Picked up a cabelas predator musky rod at cabelas today. 8 ft heavy. Looks like a nice rod. Advertised on line for $99, regular $149-159. They have various lengths and power ratings on sale. They carry some at West Chester store and will honor the online price.


----------



## burnsj5 (Jan 30, 2014)

Harry1959 said:


> Picked up a cabelas predator musky rod at cabelas today. 8 ft heavy. Looks like a nice rod. Advertised on line for $99, regular $149-159. They have various lengths and power ratings on sale. They carry some at West Chester store and will honor the online price.


When you have a chance to try it out let us know how it does. Do they have lengths of 9' and longer?


----------



## Harry1959 (Mar 17, 2011)

burnsj5 said:


> When you have a chance to try it out let us know how it does. Do they have lengths of 9' and longer?


 Can order a 9 ft extra heavy on line.

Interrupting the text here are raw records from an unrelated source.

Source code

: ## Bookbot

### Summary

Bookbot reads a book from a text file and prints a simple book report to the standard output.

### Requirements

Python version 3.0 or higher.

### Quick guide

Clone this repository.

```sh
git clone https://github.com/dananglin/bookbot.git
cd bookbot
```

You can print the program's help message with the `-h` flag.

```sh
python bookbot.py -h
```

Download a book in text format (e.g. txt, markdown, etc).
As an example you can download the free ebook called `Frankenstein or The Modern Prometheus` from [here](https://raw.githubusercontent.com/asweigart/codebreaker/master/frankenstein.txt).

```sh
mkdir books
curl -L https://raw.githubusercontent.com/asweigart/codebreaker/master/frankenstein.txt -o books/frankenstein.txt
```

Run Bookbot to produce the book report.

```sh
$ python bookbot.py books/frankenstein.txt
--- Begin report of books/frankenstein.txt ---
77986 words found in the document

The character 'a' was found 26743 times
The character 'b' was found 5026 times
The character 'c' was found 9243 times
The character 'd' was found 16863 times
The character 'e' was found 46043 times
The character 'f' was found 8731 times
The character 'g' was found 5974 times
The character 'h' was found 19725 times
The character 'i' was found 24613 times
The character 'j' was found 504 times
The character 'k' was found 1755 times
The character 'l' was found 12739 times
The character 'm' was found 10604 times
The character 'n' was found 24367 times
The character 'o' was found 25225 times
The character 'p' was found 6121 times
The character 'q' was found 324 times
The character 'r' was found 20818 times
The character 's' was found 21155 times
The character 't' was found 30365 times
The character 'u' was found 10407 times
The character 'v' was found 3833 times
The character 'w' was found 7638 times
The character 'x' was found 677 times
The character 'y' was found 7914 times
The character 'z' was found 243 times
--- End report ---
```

I didn't see anything longer than 8 1/2 Heavy action in the store. they only had maybe 4 total out on display at west Chester. I've been fishing with a guy who has musky fished a lot(from lotw to cave run) owns Calcuttas and st crioxw rods, he bought an 8 1/2 EH Predator, fished with it and is real happy with it For $100.
To see selections, go to cabellas.com and type in predator musky rod. The website will say "not stocked in store" but some are. Find the rod you want, call store and give them rod numbers that start with pmucxxxxxx and they will check to see if they actually stock it.
I already really like mine, but you have to consider I am used to a $49 bps rod with ambassador 6500, lol. So this rod paired with my Lexa 400 is gonna feel great to me.


----------



## peteavsurace (May 15, 2008)

Outstanding rod. Got one this season and have put about ten fish on it so far. Like it more than the st croix triumph and mojo musky rods I've had.


----------



## wallydvr (Feb 20, 2005)

I have the 8ft 6 in heavy love the winn grips. I've fought prob around 10 fish this year on it. The grips get tacky when wet. Great for figure 8s in the rain. Nice light rod too.


----------



## Harry1959 (Mar 17, 2011)

I've fished with it a couple times now. Seems pretty powerful, also casts lighter baits pretty well, Still use my lighter set up in more open water and cast this one if I am in a lot of timber or downed trees. These real musky rods are a little more work. Lol


----------